Illustration by Erin Pfiffner, Yext Design Director

Do your team meetings go off topic and struggle to accomplish unanimous alignment in the time allotted? Are they often clouded by disagreement or biased thinking? How can you be sure you are exploring all possible outcomes?

Our team was experiencing a bit of these meeting woes as our Consulting Department swelled from ten people to almost seventy people in under four years. My leadership peers and I knew we needed to narrow in on areas of our business to provide stability and strength as we continued to scale at such a rapid clip. We seized the opportunity to address this concern at our Consulting offsite last spring and doubled down on three main areas:

  1. Trust
  2. Communication
  3. Decision-Making

We were hearing our team attempt to communicate facts, feelings, and pros/cons all in one statement. It was thwarting our ability to achieve group buy-in and eroding trust for one another.

Making group decisions was a pain point in all three of these areas. Sure, we could get a group together to discuss a problem and potential solutions, but we were hearing our team attempt to communicate facts, feelings, and pros / cons all in one statement. Simultaneously exploring the benefits of an existing idea, proposing alternatives, challenging ideas and conveying emotional attachment resulted in convoluted conversations and scattered alignment. Not only was this approach thwarting our ability to achieve group buy-in, it also was eroding trust for one another as people perceived those complex statements as personal attacks.

Sound familiar?

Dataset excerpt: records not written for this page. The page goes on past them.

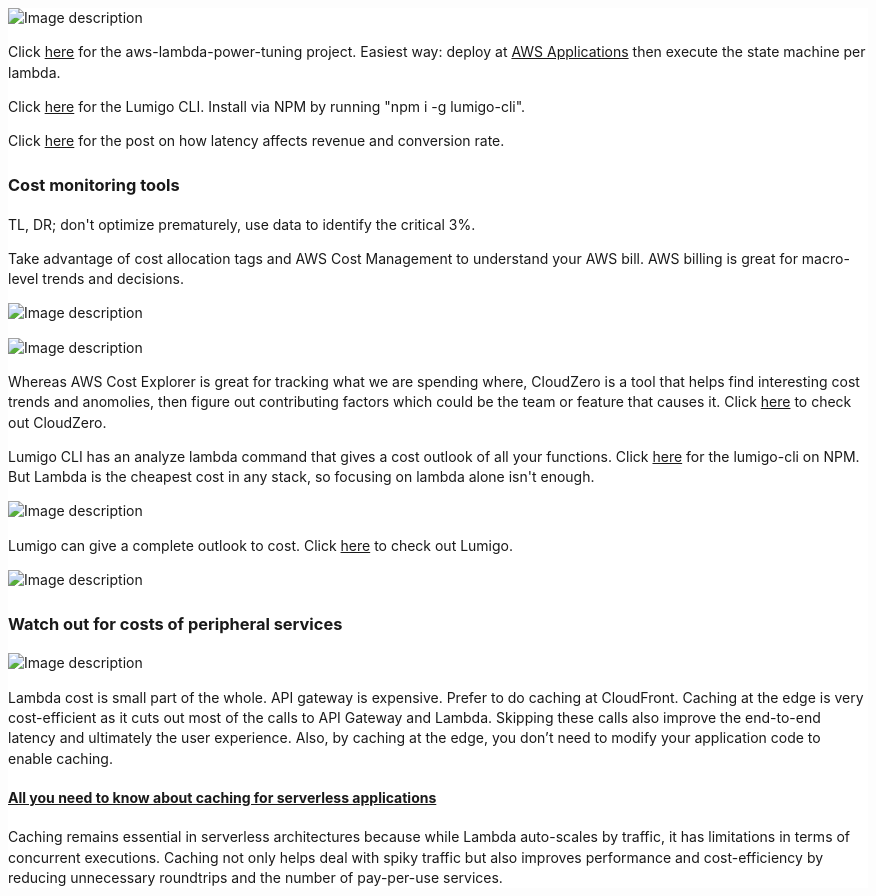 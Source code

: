 ![Image description](https://dev-to-uploads.s3.amazonaws.com/uploads/articles/huo4hkuzeyje2sc60emb.png)

Click [here](https://github.com/alexcasalboni/aws-lambda-power-tuning) for the aws-lambda-power-tuning project. Easiest way: deploy at [AWS Applications](https://serverlessrepo.aws.amazon.com/applications/arn:aws:serverlessrepo:us-east-1:451282441545:applications~aws-lambda-power-tuning) then execute the state machine per lambda.

Click [here](https://www.npmjs.com/package/lumigo-cli) for the Lumigo CLI. Install via NPM by running "npm i -g lumigo-cli".

Click [here](https://www.gigaspaces.com/blog/amazon-found-every-100ms-of-latency-cost-them-1-in-sales/) for the post on how latency affects revenue and conversion rate.

### Cost monitoring tools

TL, DR; don't optimize prematurely, use data to identify the critical 3%.

Take advantage of cost allocation tags and AWS Cost Management to understand your AWS bill. AWS billing is great for macro-level trends and decisions.

![Image description](https://dev-to-uploads.s3.amazonaws.com/uploads/articles/256mfovc4yjmoeodxr8b.png)

![Image description](https://dev-to-uploads.s3.amazonaws.com/uploads/articles/ho52m2z6ckqlqi1foj2o.png)

Whereas AWS Cost Explorer is great for tracking what we are spending where, CloudZero is a tool that helps find interesting cost trends and anomolies, then figure out contributing factors which could be the team or feature that causes it. Click [here](https://www.cloudzero.com/) to check out CloudZero.

Lumigo CLI has an analyze lambda command that gives a cost outlook of all your functions. Click [here](https://www.npmjs.com/package/lumigo-cli) for the lumigo-cli on NPM. But Lambda is the cheapest cost in any stack, so focusing on lambda alone isn't enough.

![Image description](https://dev-to-uploads.s3.amazonaws.com/uploads/articles/xhykg7enhe2oyjhce7es.png)

Lumigo can give a complete outlook to cost. Click [here](https://lumigo.io/) to check out Lumigo.

![Image description](https://dev-to-uploads.s3.amazonaws.com/uploads/articles/axvcph5r09xo6s0v3exg.png)

### Watch out for costs of peripheral services

![Image description](https://dev-to-uploads.s3.amazonaws.com/uploads/articles/trh0rf18mkpp726egyz9.png)

Lambda cost is small part of the whole. API gateway is expensive. Prefer to do caching at CloudFront. Caching at the edge is very cost-efficient as it cuts out most of the calls to API Gateway and Lambda. Skipping these calls also improve the end-to-end latency and ultimately the user experience. Also, by caching at the edge, you don’t need to modify your application code to enable caching.

#### [All you need to know about caching for serverless applications](https://theburningmonk.com/2019/10/all-you-need-to-know-about-caching-for-serverless-applications/)

Caching remains essential in serverless architectures because while Lambda auto-scales by traffic, it has limitations in terms of concurrent executions. Caching not only helps deal with spiky traffic but also improves performance and cost-efficiency by reducing unnecessary roundtrips and the number of pay-per-use services.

Enter the power of parallel thinking.

What is parallel thinking?

I’m a frequent meeting facilitator so I thirst for activities or frameworks that will help drive results in a short period of time. Author (and genius) Dr. Edward de Bono explains in his book, Six Thinking Hats, that the essence of parallel thinking is that at any moment everyone is looking in the same direction. According to Dr. de Bono, the main difficulty of thinking is confusion. We try to do too much at once. Emotions, information, logic, hope and creativity all crowd in on us and we diminish our ability to make good decisions. By shifting the WHOLE GROUP into a methodical and shared progression of thinking, we create a comfortable space for the group to think factually, emotionally, creatively, negatively, and positively TOGETHER.

The Six Thinking Hats

You can read about how to conduct the Six Thinking Hats methods by purchasing the book, but here is a summary of the fundamental tenets and how we’ve used them.

Important Tenets

It is key to remember that each hat is related to its function and, in practice, the hats are referred to by their color—never their function. Also, the hats are not descriptions of people but modes of behavior and they are not a description of what happened — they represent a shared direction in thinking. When using the Six Thinking Hats approach, everyone in the group is “wearing” the same hat together. The only exception is the blue hat, which is the organizer hat.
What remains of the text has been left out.